▶ **Task prompt**:
Using the records below, find how many lines hold the word "newcommand" and reply with only that number.

———

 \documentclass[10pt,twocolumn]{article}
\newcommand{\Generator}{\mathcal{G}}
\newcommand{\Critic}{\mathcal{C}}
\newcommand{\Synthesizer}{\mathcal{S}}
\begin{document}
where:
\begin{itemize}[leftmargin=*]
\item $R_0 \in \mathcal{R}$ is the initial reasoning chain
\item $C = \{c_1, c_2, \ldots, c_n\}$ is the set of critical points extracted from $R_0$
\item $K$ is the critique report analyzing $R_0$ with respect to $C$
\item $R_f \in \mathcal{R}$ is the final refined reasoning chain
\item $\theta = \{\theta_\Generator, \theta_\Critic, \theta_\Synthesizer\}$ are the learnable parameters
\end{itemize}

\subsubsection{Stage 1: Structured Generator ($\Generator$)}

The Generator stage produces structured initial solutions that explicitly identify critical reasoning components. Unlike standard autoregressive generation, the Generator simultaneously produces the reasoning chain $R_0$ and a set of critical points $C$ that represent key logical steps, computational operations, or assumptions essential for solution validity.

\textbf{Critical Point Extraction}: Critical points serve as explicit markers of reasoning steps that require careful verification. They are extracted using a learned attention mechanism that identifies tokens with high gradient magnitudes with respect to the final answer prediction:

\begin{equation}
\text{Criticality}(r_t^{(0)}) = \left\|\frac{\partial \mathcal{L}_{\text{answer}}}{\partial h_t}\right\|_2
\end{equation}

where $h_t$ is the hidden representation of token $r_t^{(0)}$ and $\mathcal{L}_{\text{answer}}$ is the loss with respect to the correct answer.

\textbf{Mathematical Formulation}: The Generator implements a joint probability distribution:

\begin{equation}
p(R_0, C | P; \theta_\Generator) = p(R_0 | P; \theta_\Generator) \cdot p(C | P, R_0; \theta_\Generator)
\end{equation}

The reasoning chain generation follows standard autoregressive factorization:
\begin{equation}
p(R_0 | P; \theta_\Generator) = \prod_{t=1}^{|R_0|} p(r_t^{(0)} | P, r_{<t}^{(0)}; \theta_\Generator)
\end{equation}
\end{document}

———

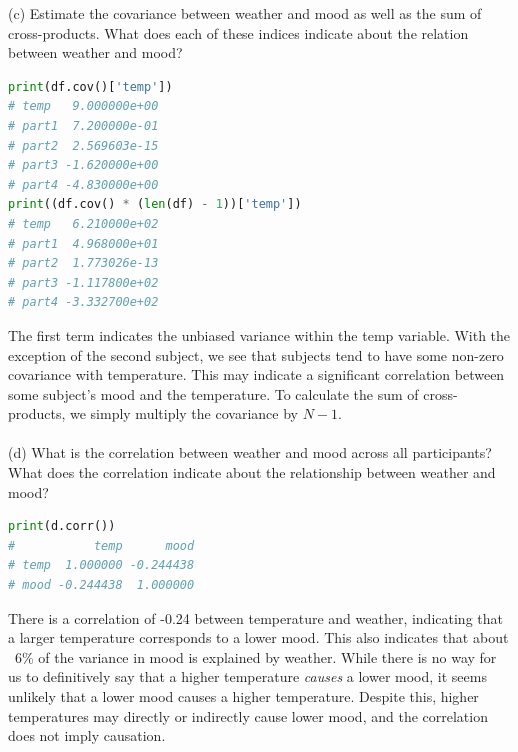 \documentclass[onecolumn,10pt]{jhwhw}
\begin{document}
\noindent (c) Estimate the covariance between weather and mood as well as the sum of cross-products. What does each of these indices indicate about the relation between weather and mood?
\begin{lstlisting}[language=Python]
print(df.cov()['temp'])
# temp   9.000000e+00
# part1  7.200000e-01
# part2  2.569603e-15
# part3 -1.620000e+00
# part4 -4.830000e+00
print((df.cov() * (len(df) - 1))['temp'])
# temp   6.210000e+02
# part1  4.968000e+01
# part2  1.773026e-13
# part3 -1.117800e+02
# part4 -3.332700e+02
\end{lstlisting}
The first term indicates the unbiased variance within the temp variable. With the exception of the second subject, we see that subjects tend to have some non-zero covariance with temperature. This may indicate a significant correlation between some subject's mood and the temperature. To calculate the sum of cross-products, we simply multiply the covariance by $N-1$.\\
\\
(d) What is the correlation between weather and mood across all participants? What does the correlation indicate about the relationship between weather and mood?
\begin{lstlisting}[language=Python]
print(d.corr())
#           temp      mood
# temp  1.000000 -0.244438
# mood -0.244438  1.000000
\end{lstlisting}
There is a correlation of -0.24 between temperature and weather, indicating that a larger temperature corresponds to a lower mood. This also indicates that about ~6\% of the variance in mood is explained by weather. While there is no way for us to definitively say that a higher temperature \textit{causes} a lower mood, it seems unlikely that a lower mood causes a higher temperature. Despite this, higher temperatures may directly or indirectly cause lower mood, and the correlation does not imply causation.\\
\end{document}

———

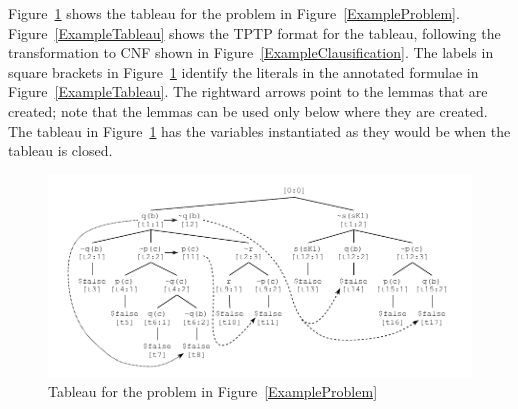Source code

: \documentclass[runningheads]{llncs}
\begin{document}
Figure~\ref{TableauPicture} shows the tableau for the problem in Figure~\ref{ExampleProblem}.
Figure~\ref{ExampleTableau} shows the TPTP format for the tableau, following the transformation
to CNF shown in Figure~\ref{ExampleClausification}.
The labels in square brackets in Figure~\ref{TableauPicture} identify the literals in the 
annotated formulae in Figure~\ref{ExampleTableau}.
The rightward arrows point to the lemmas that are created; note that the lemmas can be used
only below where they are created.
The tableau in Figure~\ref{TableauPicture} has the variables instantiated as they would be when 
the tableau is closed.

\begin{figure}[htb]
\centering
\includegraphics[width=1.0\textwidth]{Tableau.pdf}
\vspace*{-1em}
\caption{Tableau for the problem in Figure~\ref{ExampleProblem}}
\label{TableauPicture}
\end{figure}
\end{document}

———

▶ **Exercise output**:
3